Speaker
Description
Background
The digitalisation of Electronic Health Record (EHR) data has unlocked unique opportunities for research. Unlike administrative datasets, EHRs provide granular clinical data, real-time updates within systems, and access to detailed clinical notes. Despite these advantages, EHR data—primarily collected for operational purposes—remains siloed, lacks standardisation between systems, suffers from poor interoperability, and contains large amounts of unstructured text. Consequently, EHR data is often not curated to the standard required for research, which hampers its optimal use in healthcare studies. The National Centre for Healthy Ageing (NCHA), a partnership between Monash University and Peninsula Health (comprising four hospitals and over ten outpatient and community services), has developed a unique EHR-derived Data Platform. Its primary objective is to integrate multi-site healthcare data from an entire geographic region to support translational research focused on healthy ageing across the life course.
Methods
Our approach involved establishing a core set of EHR data suitable for research from the sole public health provider within a defined geographic region. Relevant items were identified based on published literature and consensus processes, then curated within a specialised research data warehouse. The curation process included data validation, quality assessment, internal linkage using a patient data spine, and data harmonisation/merging. Semi-automated data extraction processes were developed for approved research projects. End-users were engaged in defining the platform’s content, and consumer workshops were conducted to understand community perspectives on data management and governance. Further efforts to expand the platform's content included implementing an AI pipeline to extract concepts from clinical notes, routinely collecting Patient Reported Outcome Measures, and linking to a variety of local, state, and national datasets (e.g., primary care, medication, aged care, hospital, and mortality datasets). Publicly available datasets were scoped for inclusion, and collaborations with local councils were established to incorporate community data.
Results
The platform's research data warehouse contains curated data for over one million patients, collected over ten years and updated weekly. A total of 131 core data items from 11 research-relevant datasets across the four hospitals and ten community/outpatient services have been identified for inclusion. Data access, extraction, and release processes are guided by the Five Safes Framework. A natural language processing (NLP) pipeline has been implemented and trained to detect dementia in clinical notes.
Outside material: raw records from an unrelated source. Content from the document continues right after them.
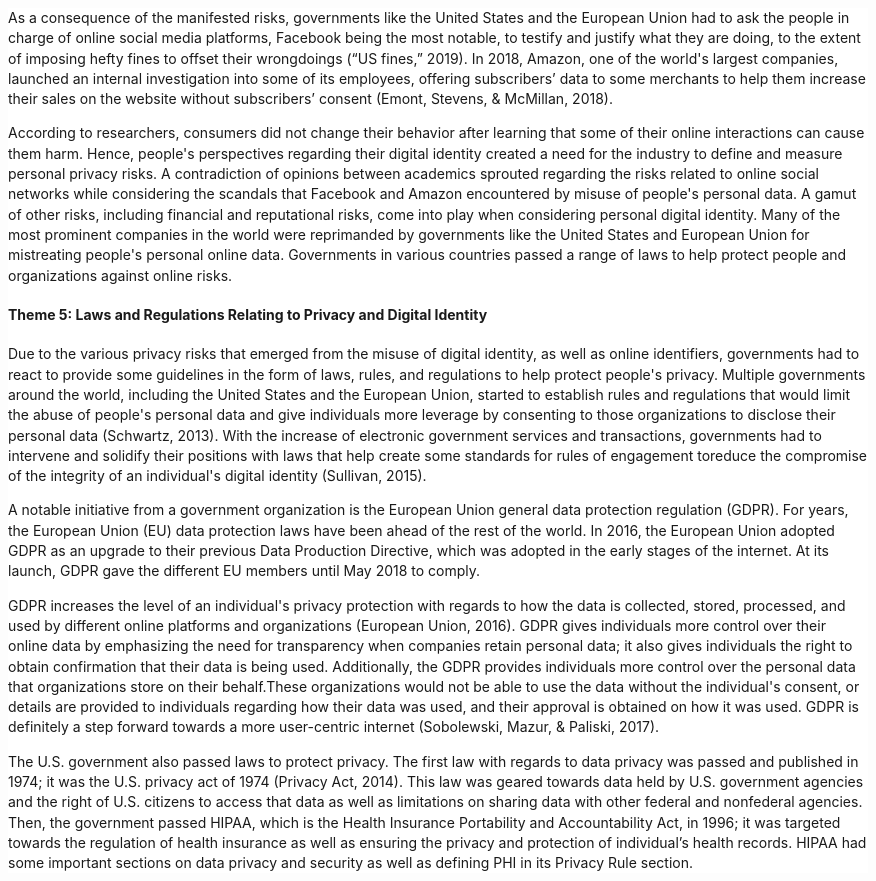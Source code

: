 As a consequence of the manifested risks, governments like the United States and the European Union had to ask the people in charge of online social media platforms, Facebook being the most notable, to testify and justify what they are doing, to the extent of imposing hefty fines to offset their wrongdoings (“US fines,” 2019). In 2018, Amazon, one of the world's largest companies, launched an internal investigation into some of its employees, offering subscribers’ data to some merchants to help them increase their sales on the website without subscribers’ consent (Emont, Stevens, & McMillan, 2018).

According to researchers, consumers did not change their behavior after learning that some of their online interactions can cause them harm. Hence, people's perspectives regarding their digital identity created a need for the industry to define and measure personal privacy risks. A contradiction of opinions between academics sprouted regarding the risks related to online social networks while considering the scandals that Facebook and Amazon encountered by misuse of people's personal data. A gamut of other risks, including financial and reputational risks, come into play when considering personal digital identity. Many of the most prominent companies in the world were reprimanded by governments like the United States and European Union for mistreating people's personal online data. Governments in various countries passed a range of laws to help protect people and organizations against online risks.

#### Theme 5: Laws and Regulations Relating to Privacy and Digital Identity

Due to the various privacy risks that emerged from the misuse of digital identity, as well as online identifiers, governments had to react to provide some guidelines in the form of laws, rules, and regulations to help protect people's privacy. Multiple governments around the world, including the United States and the European Union, started to establish rules and regulations that would limit the abuse of people's personal data and give individuals more leverage by consenting to those organizations to disclose their personal data (Schwartz, 2013). With the increase of electronic government services and transactions, governments had to intervene and solidify their positions with laws that help create some standards for rules of engagement toreduce the compromise of the integrity of an individual's  digital identity (Sullivan, 2015).

A notable initiative from a government organization is the European Union general data protection regulation (GDPR). For years, the European Union (EU) data protection laws have been ahead of the rest of the world. In 2016, the European Union adopted GDPR as an upgrade to their previous Data Production Directive, which was adopted in the early stages of the internet. At its launch, GDPR gave the different EU members until May 2018 to comply.

GDPR increases the level of an individual's privacy protection with regards to how the data is collected, stored, processed, and used by different online platforms and organizations (European Union, 2016). GDPR gives individuals more control over their online data by emphasizing the need for transparency when companies retain personal data; it also gives individuals the right to obtain confirmation that their data is being used. Additionally, the GDPR provides individuals more control over the personal data that organizations store on their behalf.These organizations would not be able to  use the data without the individual's consent, or details are provided to individuals regarding how their data was used, and their approval is obtained on how it was used. GDPR is definitely a step forward towards a more user-centric internet (Sobolewski, Mazur, & Paliski, 2017).

The U.S. government also passed laws to protect privacy. The first law with regards to data privacy was passed and published in 1974; it was the U.S. privacy act of 1974 (Privacy Act, 2014). This law was geared towards data held by U.S. government agencies and the right of U.S. citizens to access that data as well as limitations on sharing data with other federal and nonfederal agencies. Then, the government passed HIPAA, which is the Health Insurance Portability and Accountability Act, in 1996; it was targeted towards the regulation of health insurance as well as ensuring the privacy and protection of individual’s health records. HIPAA had some important sections on data privacy and security as well as defining PHI in its Privacy Rule section.
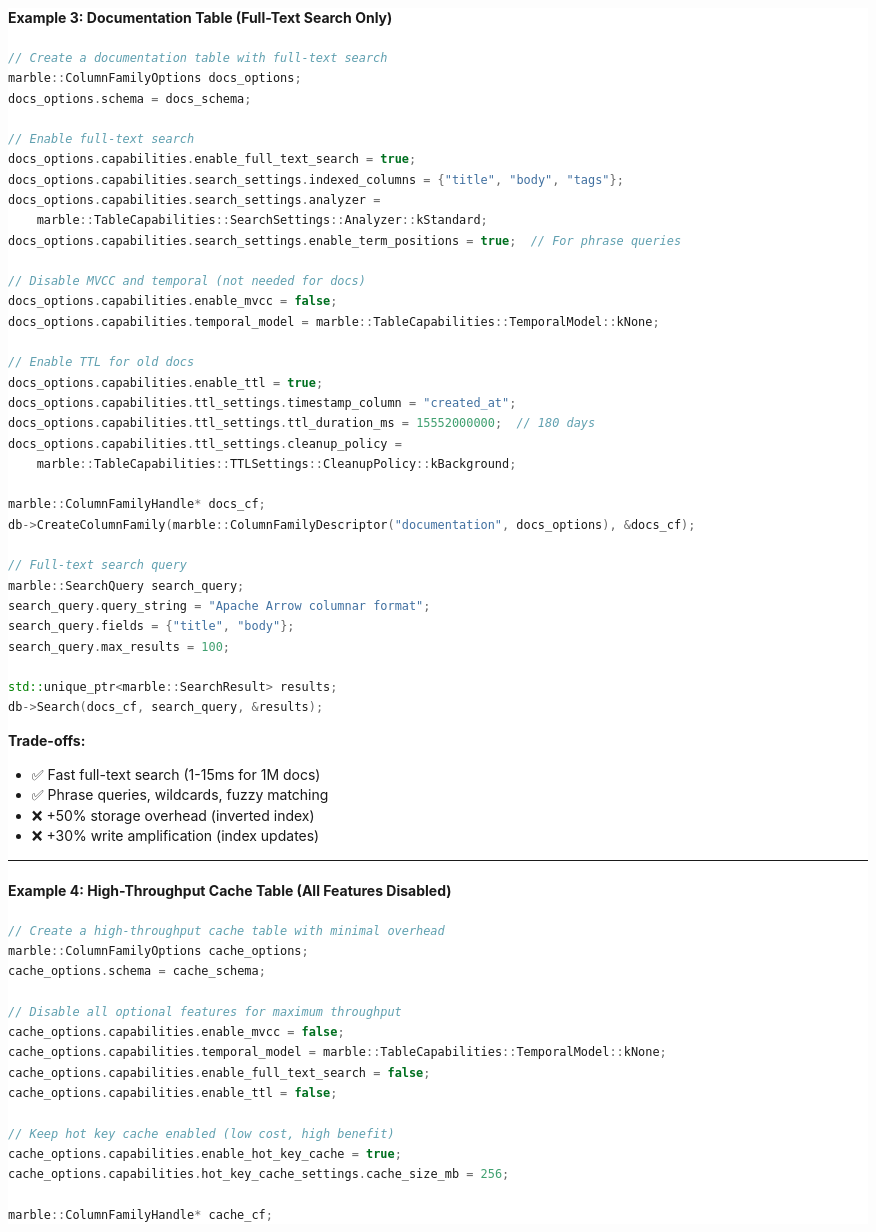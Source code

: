 #### Example 3: Documentation Table (Full-Text Search Only)

```cpp
// Create a documentation table with full-text search
marble::ColumnFamilyOptions docs_options;
docs_options.schema = docs_schema;

// Enable full-text search
docs_options.capabilities.enable_full_text_search = true;
docs_options.capabilities.search_settings.indexed_columns = {"title", "body", "tags"};
docs_options.capabilities.search_settings.analyzer =
    marble::TableCapabilities::SearchSettings::Analyzer::kStandard;
docs_options.capabilities.search_settings.enable_term_positions = true;  // For phrase queries

// Disable MVCC and temporal (not needed for docs)
docs_options.capabilities.enable_mvcc = false;
docs_options.capabilities.temporal_model = marble::TableCapabilities::TemporalModel::kNone;

// Enable TTL for old docs
docs_options.capabilities.enable_ttl = true;
docs_options.capabilities.ttl_settings.timestamp_column = "created_at";
docs_options.capabilities.ttl_settings.ttl_duration_ms = 15552000000;  // 180 days
docs_options.capabilities.ttl_settings.cleanup_policy =
    marble::TableCapabilities::TTLSettings::CleanupPolicy::kBackground;

marble::ColumnFamilyHandle* docs_cf;
db->CreateColumnFamily(marble::ColumnFamilyDescriptor("documentation", docs_options), &docs_cf);

// Full-text search query
marble::SearchQuery search_query;
search_query.query_string = "Apache Arrow columnar format";
search_query.fields = {"title", "body"};
search_query.max_results = 100;

std::unique_ptr<marble::SearchResult> results;
db->Search(docs_cf, search_query, &results);
```

**Trade-offs:**
- ✅ Fast full-text search (1-15ms for 1M docs)
- ✅ Phrase queries, wildcards, fuzzy matching
- ❌ +50% storage overhead (inverted index)
- ❌ +30% write amplification (index updates)

---

#### Example 4: High-Throughput Cache Table (All Features Disabled)

```cpp
// Create a high-throughput cache table with minimal overhead
marble::ColumnFamilyOptions cache_options;
cache_options.schema = cache_schema;

// Disable all optional features for maximum throughput
cache_options.capabilities.enable_mvcc = false;
cache_options.capabilities.temporal_model = marble::TableCapabilities::TemporalModel::kNone;
cache_options.capabilities.enable_full_text_search = false;
cache_options.capabilities.enable_ttl = false;

// Keep hot key cache enabled (low cost, high benefit)
cache_options.capabilities.enable_hot_key_cache = true;
cache_options.capabilities.hot_key_cache_settings.cache_size_mb = 256;

marble::ColumnFamilyHandle* cache_cf;
```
A framework for the routine collection and integration of patient-reported outcome measures has been developed. Linked state and commonwealth data for 179,089 residents aged >60 years (January 2010–May 2021) has been obtained, achieving a linkage accuracy of 98.4%. Environmental (greenery, air pollution, walkability) and Census data have been incorporated at the neighbourhood level (Statistical Area 1). Over 50 use-case projects have tested data access, extraction, and release into a Monash-hosted Trusted Research Environment, covering topics such as dementia, residential aged care, medication use, homelessness, environmental impacts on health, ageing, and health service redesign.
Implications
The NCHA Data Platform provides an international exemplar for leveraging linked EHR data to advance population health research. In addition to delivering high-quality, research-grade data to clinicians and researchers, the platform serves as critical infrastructure to underpin data-driven innovation across multiple domains.